Stored items from a collection
== Segment start ==

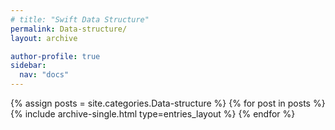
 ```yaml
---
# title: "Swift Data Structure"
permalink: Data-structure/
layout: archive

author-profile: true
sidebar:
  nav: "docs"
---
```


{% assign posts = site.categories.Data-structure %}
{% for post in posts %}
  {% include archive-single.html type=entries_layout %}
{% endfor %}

== Segment end ==
== Segment start ==

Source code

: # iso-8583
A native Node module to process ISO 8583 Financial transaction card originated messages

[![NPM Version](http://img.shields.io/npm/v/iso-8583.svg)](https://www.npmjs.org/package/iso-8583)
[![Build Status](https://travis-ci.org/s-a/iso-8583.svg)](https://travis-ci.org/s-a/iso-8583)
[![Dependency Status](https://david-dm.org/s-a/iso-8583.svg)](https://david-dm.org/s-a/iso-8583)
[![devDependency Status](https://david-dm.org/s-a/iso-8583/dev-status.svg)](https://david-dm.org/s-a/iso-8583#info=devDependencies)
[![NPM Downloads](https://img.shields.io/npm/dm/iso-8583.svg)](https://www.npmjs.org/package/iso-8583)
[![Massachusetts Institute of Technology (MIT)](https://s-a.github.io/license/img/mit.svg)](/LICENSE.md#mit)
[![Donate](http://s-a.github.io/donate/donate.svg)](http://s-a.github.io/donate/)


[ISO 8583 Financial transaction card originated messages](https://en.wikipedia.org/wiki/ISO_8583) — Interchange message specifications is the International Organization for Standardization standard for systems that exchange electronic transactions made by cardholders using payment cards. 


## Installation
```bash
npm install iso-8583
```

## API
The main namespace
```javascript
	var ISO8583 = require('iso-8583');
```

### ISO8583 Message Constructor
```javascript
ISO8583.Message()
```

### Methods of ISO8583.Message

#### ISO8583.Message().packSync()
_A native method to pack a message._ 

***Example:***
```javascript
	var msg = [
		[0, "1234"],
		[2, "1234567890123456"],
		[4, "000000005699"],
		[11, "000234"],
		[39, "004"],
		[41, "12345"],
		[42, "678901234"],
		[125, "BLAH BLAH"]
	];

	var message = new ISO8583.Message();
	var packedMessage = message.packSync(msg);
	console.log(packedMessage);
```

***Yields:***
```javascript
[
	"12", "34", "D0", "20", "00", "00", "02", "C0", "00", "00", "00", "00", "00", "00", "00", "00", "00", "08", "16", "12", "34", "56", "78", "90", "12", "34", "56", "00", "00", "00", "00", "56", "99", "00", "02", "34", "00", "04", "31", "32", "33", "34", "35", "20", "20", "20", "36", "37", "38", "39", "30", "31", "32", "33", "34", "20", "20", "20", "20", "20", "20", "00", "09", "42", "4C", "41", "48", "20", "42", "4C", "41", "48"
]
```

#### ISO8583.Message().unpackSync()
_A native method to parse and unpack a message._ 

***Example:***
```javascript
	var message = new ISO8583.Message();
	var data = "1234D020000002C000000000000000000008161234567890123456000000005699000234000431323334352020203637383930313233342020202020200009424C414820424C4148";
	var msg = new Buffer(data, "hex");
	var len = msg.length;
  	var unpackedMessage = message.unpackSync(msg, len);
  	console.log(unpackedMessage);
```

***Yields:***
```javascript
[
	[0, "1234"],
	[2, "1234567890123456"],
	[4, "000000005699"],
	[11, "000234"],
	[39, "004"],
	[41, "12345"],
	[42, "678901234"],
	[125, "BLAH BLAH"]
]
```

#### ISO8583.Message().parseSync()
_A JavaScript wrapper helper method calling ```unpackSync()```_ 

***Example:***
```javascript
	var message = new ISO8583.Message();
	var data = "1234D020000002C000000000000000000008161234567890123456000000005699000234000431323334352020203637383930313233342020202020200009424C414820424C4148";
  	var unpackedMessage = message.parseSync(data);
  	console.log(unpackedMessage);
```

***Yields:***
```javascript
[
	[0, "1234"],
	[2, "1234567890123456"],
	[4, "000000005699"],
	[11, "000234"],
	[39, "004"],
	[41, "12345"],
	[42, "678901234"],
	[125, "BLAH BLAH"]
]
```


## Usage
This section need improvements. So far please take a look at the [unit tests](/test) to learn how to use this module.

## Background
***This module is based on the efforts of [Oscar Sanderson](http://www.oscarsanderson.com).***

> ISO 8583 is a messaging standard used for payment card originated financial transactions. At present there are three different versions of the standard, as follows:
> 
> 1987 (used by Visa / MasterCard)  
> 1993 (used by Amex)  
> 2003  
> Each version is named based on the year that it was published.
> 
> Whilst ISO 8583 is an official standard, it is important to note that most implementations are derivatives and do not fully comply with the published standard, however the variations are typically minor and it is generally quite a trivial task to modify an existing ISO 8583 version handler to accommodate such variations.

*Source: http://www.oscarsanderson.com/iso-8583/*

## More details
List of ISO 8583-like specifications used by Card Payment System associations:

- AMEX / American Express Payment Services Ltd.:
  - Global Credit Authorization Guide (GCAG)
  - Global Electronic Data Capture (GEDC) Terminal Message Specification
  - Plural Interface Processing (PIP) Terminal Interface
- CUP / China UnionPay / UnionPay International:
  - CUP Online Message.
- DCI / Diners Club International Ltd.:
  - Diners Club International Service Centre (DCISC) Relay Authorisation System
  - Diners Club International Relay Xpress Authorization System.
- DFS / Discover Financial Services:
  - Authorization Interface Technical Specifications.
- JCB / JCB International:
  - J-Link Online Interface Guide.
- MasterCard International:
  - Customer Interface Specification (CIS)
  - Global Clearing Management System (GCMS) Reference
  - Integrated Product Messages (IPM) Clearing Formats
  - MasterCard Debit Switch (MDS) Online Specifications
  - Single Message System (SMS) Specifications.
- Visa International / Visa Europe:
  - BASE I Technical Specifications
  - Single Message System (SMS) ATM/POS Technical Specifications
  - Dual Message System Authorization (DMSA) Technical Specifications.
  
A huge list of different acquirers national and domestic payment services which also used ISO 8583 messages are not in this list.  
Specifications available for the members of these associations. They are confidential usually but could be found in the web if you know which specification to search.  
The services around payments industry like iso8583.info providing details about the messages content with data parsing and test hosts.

== Segment end ==

● **What is being asked**:
Report only how many lines in the entries contain "module".

● **Solution**:
3